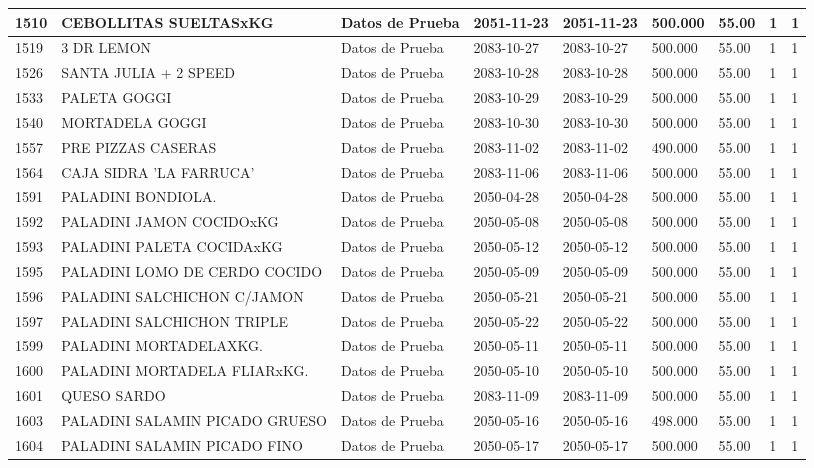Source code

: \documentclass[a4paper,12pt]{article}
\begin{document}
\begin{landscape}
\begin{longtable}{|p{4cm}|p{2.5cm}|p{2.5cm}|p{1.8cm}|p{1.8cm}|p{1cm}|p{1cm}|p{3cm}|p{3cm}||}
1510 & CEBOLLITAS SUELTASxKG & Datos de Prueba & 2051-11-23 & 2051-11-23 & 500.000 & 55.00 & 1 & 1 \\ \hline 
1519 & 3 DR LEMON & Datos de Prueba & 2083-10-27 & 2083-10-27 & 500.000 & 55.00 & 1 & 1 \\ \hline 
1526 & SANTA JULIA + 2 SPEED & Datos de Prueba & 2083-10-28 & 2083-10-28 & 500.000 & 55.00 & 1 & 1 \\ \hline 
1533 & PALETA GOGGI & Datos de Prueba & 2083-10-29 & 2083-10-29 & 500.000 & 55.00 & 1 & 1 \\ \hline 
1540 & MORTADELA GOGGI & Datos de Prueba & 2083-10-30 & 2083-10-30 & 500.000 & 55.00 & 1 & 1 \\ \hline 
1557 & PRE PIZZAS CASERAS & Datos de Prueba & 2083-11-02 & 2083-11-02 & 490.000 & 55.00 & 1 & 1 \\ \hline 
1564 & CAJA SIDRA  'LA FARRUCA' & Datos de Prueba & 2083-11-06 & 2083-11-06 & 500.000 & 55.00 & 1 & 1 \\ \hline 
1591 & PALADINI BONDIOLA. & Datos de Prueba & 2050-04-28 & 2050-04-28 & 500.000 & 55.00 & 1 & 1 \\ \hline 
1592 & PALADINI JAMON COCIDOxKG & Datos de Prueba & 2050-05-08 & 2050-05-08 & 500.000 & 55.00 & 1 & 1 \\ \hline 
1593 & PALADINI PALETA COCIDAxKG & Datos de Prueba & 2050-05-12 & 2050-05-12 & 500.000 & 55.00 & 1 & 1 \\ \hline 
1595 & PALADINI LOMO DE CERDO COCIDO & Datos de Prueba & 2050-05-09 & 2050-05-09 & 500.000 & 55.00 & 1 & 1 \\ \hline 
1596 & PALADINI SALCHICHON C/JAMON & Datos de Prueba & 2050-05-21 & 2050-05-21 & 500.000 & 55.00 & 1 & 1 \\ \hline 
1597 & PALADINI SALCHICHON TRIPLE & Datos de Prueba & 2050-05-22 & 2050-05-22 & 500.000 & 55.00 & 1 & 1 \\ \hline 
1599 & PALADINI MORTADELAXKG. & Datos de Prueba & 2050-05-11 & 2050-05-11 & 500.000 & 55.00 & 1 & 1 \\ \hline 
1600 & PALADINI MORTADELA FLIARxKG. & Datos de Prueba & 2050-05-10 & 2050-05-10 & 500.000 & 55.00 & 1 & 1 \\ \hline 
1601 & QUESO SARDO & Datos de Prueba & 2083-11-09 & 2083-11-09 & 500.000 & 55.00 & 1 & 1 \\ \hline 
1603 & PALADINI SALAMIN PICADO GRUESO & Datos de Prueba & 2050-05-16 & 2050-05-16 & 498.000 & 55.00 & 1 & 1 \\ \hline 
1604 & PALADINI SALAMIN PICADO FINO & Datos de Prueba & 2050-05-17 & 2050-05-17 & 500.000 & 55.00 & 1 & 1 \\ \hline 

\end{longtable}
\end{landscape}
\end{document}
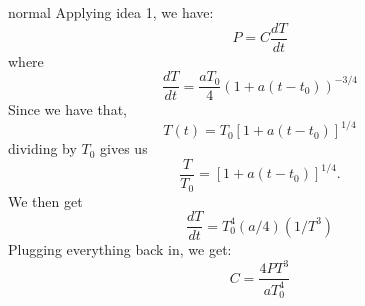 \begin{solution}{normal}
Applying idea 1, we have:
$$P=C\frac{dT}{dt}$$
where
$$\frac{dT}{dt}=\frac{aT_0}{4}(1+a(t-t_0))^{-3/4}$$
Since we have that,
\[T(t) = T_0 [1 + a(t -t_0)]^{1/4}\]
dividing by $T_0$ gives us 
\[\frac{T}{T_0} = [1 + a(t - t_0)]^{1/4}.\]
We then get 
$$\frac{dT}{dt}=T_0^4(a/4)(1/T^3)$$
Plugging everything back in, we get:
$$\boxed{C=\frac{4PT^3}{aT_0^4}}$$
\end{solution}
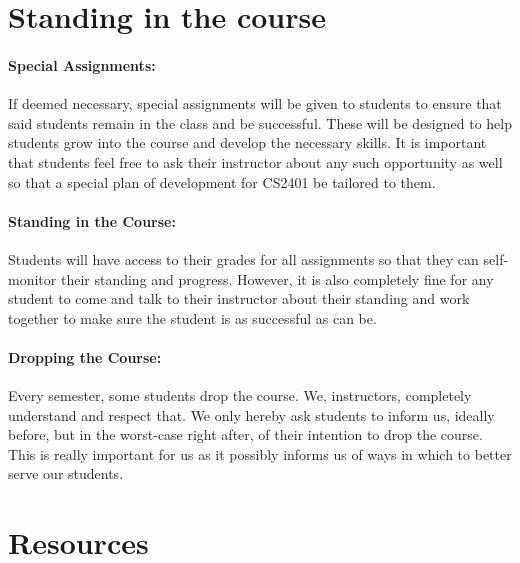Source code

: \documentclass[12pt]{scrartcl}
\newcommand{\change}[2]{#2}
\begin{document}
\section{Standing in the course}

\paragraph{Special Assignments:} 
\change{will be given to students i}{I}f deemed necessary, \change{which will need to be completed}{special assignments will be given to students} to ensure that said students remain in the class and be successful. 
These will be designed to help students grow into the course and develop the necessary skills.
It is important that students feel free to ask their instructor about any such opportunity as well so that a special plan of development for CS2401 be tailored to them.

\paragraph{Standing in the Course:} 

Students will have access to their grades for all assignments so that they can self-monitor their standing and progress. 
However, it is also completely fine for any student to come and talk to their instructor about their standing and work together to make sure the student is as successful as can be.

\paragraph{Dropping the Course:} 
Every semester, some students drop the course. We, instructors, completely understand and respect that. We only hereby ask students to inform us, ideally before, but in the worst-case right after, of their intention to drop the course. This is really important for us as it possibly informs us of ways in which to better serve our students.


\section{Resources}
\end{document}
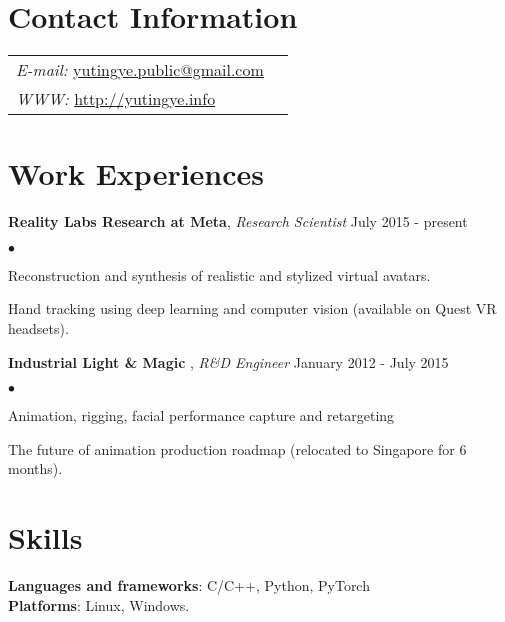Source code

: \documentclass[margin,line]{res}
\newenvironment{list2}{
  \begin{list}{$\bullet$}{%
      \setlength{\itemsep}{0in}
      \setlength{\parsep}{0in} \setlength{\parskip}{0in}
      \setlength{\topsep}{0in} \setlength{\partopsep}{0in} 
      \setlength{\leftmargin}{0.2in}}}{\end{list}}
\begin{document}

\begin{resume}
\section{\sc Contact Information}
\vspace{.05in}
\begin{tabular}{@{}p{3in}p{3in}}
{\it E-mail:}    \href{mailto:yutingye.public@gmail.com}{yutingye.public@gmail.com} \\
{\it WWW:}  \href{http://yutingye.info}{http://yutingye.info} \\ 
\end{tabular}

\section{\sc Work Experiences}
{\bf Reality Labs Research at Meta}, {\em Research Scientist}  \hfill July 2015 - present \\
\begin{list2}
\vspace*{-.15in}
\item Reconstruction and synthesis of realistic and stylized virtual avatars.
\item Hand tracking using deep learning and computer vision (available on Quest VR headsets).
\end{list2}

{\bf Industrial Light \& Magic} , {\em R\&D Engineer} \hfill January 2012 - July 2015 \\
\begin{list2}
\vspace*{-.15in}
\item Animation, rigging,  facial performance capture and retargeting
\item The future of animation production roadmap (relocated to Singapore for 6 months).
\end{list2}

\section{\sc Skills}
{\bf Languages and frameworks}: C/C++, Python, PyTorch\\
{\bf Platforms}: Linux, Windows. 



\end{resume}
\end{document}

++++

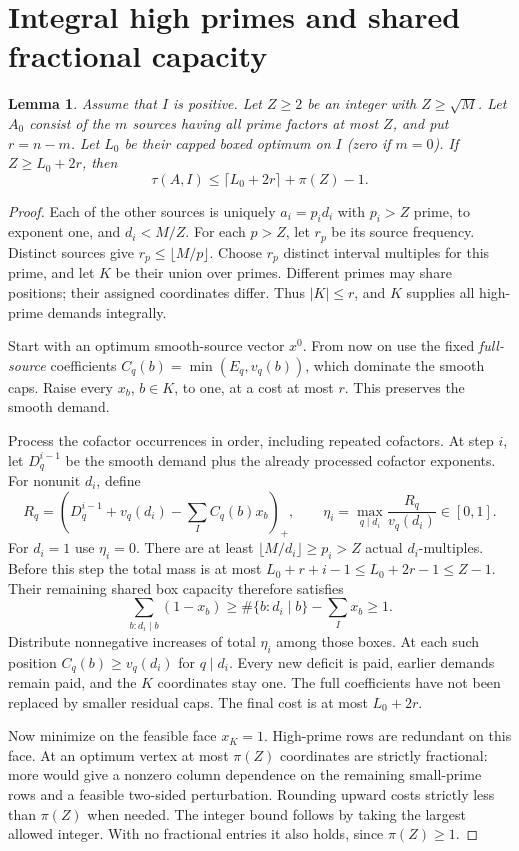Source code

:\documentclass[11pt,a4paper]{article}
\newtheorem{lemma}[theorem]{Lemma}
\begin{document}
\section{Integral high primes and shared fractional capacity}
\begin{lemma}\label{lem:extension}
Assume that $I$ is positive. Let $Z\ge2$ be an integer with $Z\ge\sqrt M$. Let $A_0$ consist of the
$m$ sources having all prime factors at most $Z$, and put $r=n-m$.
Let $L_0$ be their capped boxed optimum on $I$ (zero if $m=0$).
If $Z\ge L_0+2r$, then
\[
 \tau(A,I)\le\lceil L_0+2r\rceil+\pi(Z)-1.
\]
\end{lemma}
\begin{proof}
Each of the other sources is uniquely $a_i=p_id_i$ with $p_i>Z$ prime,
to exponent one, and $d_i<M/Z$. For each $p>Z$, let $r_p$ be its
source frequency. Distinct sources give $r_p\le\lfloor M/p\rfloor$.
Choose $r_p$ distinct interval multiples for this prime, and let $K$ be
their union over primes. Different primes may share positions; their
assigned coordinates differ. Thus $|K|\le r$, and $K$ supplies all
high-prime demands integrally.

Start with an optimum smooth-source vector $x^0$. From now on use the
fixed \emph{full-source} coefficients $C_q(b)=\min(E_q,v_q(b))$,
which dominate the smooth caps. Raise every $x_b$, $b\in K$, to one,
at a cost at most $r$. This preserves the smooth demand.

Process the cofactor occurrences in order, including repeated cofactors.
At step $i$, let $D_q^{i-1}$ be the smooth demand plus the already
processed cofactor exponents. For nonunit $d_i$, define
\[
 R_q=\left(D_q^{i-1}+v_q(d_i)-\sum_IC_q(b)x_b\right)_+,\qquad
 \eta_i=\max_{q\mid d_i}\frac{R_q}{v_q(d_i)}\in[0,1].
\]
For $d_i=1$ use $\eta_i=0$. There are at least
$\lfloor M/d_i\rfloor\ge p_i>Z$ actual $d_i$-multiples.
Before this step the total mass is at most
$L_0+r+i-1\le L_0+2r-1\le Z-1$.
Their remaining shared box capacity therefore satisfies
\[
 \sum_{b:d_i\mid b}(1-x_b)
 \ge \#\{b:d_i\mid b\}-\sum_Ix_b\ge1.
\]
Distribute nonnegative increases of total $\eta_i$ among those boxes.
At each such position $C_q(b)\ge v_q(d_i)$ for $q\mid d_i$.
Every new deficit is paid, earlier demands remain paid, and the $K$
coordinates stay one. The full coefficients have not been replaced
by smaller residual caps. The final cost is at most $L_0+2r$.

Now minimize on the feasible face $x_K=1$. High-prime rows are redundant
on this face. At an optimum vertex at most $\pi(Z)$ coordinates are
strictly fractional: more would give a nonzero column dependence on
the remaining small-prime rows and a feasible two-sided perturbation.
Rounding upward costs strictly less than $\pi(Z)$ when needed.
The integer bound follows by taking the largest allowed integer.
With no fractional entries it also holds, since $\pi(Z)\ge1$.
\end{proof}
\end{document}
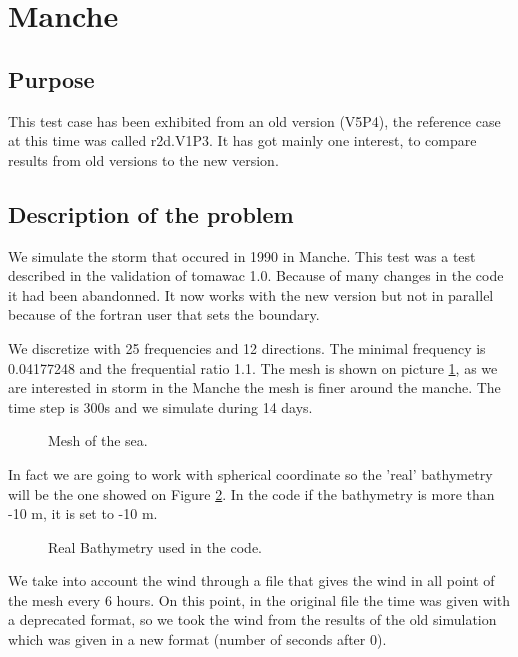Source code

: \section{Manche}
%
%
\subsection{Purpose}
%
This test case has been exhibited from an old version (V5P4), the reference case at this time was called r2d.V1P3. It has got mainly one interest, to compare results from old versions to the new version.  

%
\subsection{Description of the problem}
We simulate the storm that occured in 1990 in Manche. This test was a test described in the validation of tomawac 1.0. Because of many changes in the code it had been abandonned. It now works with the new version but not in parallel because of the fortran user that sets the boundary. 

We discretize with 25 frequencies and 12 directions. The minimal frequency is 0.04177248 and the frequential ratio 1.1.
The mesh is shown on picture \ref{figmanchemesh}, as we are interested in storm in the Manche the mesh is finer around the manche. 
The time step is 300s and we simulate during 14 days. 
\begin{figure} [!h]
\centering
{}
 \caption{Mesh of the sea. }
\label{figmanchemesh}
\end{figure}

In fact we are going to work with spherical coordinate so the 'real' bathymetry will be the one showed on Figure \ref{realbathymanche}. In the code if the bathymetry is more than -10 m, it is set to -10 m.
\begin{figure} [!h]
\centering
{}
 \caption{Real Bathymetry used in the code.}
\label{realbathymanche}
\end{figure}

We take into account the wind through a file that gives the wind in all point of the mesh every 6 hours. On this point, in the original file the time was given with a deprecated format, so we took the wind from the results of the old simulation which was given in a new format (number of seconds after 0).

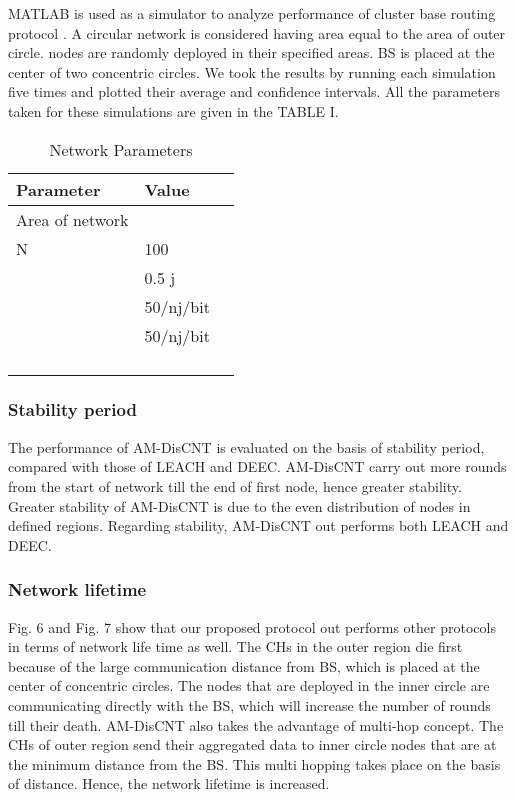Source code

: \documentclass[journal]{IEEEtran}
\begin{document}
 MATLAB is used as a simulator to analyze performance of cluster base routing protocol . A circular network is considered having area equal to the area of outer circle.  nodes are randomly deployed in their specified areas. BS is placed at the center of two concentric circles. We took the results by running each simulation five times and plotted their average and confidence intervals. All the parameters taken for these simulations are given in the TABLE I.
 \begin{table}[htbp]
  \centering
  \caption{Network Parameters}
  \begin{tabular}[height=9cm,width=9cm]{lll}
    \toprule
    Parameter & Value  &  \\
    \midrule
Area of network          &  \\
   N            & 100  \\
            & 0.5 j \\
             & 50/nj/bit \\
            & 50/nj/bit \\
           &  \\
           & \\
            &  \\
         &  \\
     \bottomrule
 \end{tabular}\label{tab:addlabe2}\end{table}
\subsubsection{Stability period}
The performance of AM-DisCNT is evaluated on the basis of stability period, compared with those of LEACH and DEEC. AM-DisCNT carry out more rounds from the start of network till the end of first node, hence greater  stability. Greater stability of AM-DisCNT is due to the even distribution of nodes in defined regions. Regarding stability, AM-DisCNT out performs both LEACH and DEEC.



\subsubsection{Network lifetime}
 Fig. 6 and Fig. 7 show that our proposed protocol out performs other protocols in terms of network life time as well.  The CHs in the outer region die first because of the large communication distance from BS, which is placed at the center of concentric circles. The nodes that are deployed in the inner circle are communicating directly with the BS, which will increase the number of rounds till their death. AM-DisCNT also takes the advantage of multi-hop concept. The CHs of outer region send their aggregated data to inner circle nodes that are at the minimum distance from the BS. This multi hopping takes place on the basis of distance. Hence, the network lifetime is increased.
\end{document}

++++

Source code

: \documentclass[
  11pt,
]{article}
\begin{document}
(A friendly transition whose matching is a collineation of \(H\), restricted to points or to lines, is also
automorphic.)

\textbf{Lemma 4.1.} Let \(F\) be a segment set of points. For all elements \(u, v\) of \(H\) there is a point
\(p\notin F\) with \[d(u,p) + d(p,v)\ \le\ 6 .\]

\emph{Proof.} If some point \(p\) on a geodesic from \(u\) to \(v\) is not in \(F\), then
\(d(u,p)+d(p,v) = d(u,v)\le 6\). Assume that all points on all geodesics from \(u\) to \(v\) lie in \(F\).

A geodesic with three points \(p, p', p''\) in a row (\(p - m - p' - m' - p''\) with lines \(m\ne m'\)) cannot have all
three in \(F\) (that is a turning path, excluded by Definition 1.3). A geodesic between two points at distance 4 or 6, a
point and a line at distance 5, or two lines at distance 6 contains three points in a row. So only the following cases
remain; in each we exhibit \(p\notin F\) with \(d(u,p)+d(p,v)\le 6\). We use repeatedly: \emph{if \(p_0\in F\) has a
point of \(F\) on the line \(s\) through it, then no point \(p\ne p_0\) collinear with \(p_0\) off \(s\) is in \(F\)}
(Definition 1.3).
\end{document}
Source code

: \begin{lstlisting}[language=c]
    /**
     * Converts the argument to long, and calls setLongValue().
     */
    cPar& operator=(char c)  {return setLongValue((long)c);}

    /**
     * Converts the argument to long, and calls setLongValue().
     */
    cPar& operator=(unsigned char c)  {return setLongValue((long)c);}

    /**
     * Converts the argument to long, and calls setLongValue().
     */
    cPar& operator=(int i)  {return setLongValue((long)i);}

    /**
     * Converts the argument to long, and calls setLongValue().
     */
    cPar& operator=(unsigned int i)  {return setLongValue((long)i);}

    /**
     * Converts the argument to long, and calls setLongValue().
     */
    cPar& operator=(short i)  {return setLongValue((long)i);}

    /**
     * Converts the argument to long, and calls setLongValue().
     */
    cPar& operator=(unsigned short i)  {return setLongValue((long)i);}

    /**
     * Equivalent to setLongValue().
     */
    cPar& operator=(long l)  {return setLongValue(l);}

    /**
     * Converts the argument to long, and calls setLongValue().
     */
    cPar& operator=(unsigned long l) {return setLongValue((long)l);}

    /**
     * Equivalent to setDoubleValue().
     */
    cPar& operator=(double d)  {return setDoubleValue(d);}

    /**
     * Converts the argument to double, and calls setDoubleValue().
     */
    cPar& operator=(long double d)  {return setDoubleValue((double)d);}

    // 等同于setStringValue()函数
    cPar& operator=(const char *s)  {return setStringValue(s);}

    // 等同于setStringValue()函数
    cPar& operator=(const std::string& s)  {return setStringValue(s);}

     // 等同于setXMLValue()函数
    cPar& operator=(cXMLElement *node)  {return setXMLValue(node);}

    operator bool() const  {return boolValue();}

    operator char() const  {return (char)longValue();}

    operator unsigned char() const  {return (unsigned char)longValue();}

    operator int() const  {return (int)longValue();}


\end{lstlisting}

++++

= Prompt =
Gather every line from the listing above in which the word "gives" appears.

= Answer box =
dividing by $T_0$ gives us 
We take into account the wind through a file that gives the wind in all point of the mesh every 6 hours. On this point, in the original file the time was given with a deprecated format, so we took the wind from the results of the old simulation which was given in a new format (number of seconds after 0).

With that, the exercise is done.